La mañana del martes 12 de este mes los jubilados y pensionados se presentaron al Palacio de Gobierno, por una cita que Vila Dosal les prometió en Tekax. Lo que podría pensarse como inaudito es que no fueron recibidos, porque —según les informaron— el mandatario no se encontraba en su despacho.

Es de celebrarse que el gobernador se reúna con cierta frecuencia con hombres de negocios locales y extranjeros, así como con directivos de organismos empresariales; eso forma parte de sus compromisos como titular del Ejecutivo estatal, pero no se debe soslayar que los jubilados y pensionados, como personas mayores, merecen el mayor respeto de las autoridades y tienen el sacrosanto derecho de ser recibidos por el gobernador del estado.

Me parece injusto que a esas personas que entregaron los mejores años de su vida al servicio público, ahora no reciban el trato que se merecen. Sabemos que en las dependencias del gobierno del estado el dinero no sobra; empero, si los jubilados y pensionados recibían el aumento porcentual que autorizó el Presidente, es injusto que ahora se les quite, sin que medie ninguna explicación y argumentos sólidos y convincentes.

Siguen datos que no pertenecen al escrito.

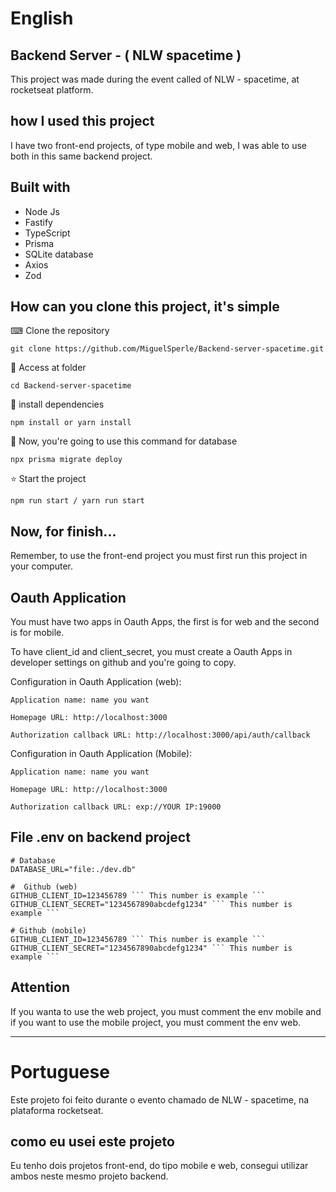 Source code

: # English 
<h2>Backend Server - ( NLW spacetime )</h2>

This project was made during the event called of NLW - spacetime, at rocketseat platform.

<h2>how I used this project</h2>

I have two front-end projects, of type mobile and web, I was able to use both in this same backend project.

<h2>Built with</h2>

<ul>
  <li>Node Js</li>
  <li>Fastify</li>
  <li>TypeScript</li>
  <li>Prisma</li>
  <li>SQLite database</li>
  <li>Axios</li>
  <li>Zod</li>
</ul>

<h2>How can you clone this project, it's simple</h2>


<p> ⌨ Clone the repository</p>

```
git clone https://github.com/MiguelSperle/Backend-server-spacetime.git
```

<p> 📂 Access at folder</p>

```
cd Backend-server-spacetime
```


<p> 📡 install dependencies</p>

```
npm install or yarn install
```

<p>📡 Now, you're going to use this command for database</p>

```
npx prisma migrate deploy
```



<p> ⭐ Start the project</p>

```
npm run start / yarn run start
```


<h2>Now, for finish...</h2>
<p>Remember, to use the front-end project you must first run this project in your computer.</p>



<h2>Oauth Application</h2>
<p>You must have two apps in Oauth Apps, the first is for web and the second is for mobile. </p>
<p>To have client_id and client_secret, you must create a Oauth Apps in developer settings on github and you're going to copy.</p>

Configuration in Oauth Application (web):

```
Application name: name you want
```

```
Homepage URL: http://localhost:3000
```

```
Authorization callback URL: http://localhost:3000/api/auth/callback
```

Configuration in Oauth Application (Mobile):

```
Application name: name you want
```

```
Homepage URL: http://localhost:3000
```

```
Authorization callback URL: exp://YOUR IP:19000
```

<h2>File .env on backend project</h2>

```
# Database
DATABASE_URL="file:./dev.db"
```

```
#  Github (web)
GITHUB_CLIENT_ID=123456789 ``` This number is example ```
GITHUB_CLIENT_SECRET="1234567890abcdefg1234" ``` This number is example ```
```

```
# Github (mobile)
GITHUB_CLIENT_ID=123456789 ``` This number is example ```
GITHUB_CLIENT_SECRET="1234567890abcdefg1234" ``` This number is example ```
```

<h2>Attention</h2>
<p>
If you wanta to use the web project, you must comment the env mobile 
and if you want to use the mobile project, you must comment the env web.
</p>

-----------------------------------------------------------------------------------------------------------------------

# Portuguese 

Este projeto foi feito durante o evento chamado de NLW - spacetime, na plataforma rocketseat.

<h2>como eu usei este projeto</h2>

Eu tenho dois projetos front-end, do tipo mobile e web, consegui utilizar ambos neste mesmo projeto backend.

Todo parece indicar que los jubilados y pensionados del Isstey recibirán a partir del 30 de noviembre los montos “que se establecen por Ley” y que venían recibiendo hasta el 31 de diciembre de 2018.

¡Albricias! Nuestros hermanos jubilados y pensionados recibirán, además, el aumento correspondiente al aumento anual.

Lo que la sociedad yucateca está observando con sumo interés es la lección cívica de los jubilados y pensionados del Isstey, que se están en enfrentando a una dura lucha.— Mérida, Yucatán.